Pattern 1: JPA-backed relational (Postgres, MySQL). HAPI FHIR and Firely Server use JPA/ORM against relational. Best for teams comfortable with SQL operations. Requires careful index tuning per HAPI's guide.
Pattern 2: JSONB-native Postgres. Aidbox stores FHIR resources as JSONB columns with indexed search parameters. Postgres remains the source of truth; queries use Postgres query planner efficiently.
Pattern 3: Document-store native. Microsoft FHIR Server on Cosmos DB, Medplum with Postgres logical replication for events. Best for cloud-native deployments with document semantics.

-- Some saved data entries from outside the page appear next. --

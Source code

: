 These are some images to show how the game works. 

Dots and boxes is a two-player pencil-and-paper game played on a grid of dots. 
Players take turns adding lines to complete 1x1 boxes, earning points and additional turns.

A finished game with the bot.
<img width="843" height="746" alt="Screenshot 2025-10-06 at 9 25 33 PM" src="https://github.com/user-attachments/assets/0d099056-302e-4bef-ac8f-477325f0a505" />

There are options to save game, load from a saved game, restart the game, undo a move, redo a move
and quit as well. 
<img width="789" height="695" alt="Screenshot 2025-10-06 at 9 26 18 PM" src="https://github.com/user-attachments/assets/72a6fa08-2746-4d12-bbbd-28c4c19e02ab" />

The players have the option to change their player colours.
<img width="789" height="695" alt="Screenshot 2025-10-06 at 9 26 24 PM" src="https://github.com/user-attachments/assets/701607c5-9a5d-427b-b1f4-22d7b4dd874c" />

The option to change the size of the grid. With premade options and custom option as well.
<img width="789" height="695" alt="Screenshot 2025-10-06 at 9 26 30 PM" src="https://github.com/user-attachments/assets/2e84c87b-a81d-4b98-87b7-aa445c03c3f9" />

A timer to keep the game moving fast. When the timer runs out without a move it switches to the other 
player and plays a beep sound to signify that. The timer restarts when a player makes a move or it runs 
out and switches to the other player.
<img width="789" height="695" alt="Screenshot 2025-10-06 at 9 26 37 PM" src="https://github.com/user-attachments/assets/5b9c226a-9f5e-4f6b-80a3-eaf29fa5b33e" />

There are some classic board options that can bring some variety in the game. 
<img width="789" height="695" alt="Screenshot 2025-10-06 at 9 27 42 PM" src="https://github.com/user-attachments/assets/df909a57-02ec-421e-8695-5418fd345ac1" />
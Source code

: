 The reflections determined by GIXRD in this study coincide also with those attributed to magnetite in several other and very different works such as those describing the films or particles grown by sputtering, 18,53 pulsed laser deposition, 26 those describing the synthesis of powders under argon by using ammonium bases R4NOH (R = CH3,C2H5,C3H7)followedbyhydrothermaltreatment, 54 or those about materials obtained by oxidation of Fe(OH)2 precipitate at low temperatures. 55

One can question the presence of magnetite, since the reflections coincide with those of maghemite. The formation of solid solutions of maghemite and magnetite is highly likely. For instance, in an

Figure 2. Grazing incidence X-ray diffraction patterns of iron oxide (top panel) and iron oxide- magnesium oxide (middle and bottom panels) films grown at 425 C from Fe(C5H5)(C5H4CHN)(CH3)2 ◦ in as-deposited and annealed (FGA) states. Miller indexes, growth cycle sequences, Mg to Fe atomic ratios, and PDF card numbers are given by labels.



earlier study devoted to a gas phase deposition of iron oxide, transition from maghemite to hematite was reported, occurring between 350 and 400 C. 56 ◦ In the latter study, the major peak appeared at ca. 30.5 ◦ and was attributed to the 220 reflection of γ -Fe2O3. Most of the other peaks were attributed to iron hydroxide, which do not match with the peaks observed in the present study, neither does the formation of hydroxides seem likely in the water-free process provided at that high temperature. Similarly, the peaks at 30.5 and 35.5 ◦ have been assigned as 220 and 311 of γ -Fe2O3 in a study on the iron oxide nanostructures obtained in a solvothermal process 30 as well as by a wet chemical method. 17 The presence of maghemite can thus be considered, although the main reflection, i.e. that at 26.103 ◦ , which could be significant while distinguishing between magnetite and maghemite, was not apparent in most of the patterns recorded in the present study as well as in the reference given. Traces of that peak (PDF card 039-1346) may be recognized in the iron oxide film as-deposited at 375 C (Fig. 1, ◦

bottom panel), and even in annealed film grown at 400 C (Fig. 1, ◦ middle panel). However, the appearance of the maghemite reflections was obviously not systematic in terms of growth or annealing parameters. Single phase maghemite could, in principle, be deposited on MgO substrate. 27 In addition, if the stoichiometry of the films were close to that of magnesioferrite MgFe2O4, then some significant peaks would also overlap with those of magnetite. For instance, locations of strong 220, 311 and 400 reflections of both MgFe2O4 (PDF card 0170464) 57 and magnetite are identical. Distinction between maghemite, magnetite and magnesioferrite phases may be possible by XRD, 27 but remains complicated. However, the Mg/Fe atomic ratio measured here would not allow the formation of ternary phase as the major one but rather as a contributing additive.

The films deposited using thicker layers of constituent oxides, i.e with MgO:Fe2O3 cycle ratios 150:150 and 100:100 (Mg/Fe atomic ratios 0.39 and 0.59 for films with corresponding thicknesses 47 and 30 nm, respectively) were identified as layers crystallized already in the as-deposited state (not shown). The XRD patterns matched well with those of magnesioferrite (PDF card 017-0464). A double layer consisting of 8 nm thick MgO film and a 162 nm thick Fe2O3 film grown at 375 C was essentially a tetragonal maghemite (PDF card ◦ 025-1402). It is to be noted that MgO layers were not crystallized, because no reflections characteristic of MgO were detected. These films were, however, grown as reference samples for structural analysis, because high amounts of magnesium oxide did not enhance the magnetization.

Operational profile comparison
| Backend | Write throughput | Read throughput | Backup | Query flexibility |
|---|---|---|---|---|
| JPA/relational (HAPI) | 1500-1800/s | Depends on indexes | pg_dump | Full SQL |
| JSONB (Aidbox) | 2500-3000/s | Fast with indexes | pg_dump | JSONB queries |
| Document (Cosmos) | 1000-1500/s | Fast | Azure-managed | Cosmos SQL |
| Document (Medplum PG) | 3000-3200/s | Fast | pg_dump | Postgres SQL |
Backup and recovery
All Postgres-backed servers back up via pg_dump for logical or WAL archiving for point-in-time. Cosmos-backed uses Azure's managed backup. Restore semantics vary; verify RTO/RPO against your requirements.
Cost profile
| Backend | Storage cost | Compute cost |
|---|---|---|
| Postgres (self-hosted) | Low | Medium |
| Postgres (RDS/Cloud SQL) | Medium | Medium |
| Cosmos DB | High | Managed |
| Amazon Aurora | Medium-high | High |
Storage backend is a five-year decision. Match to your ops team's expertise, your cloud strategy, and your query patterns.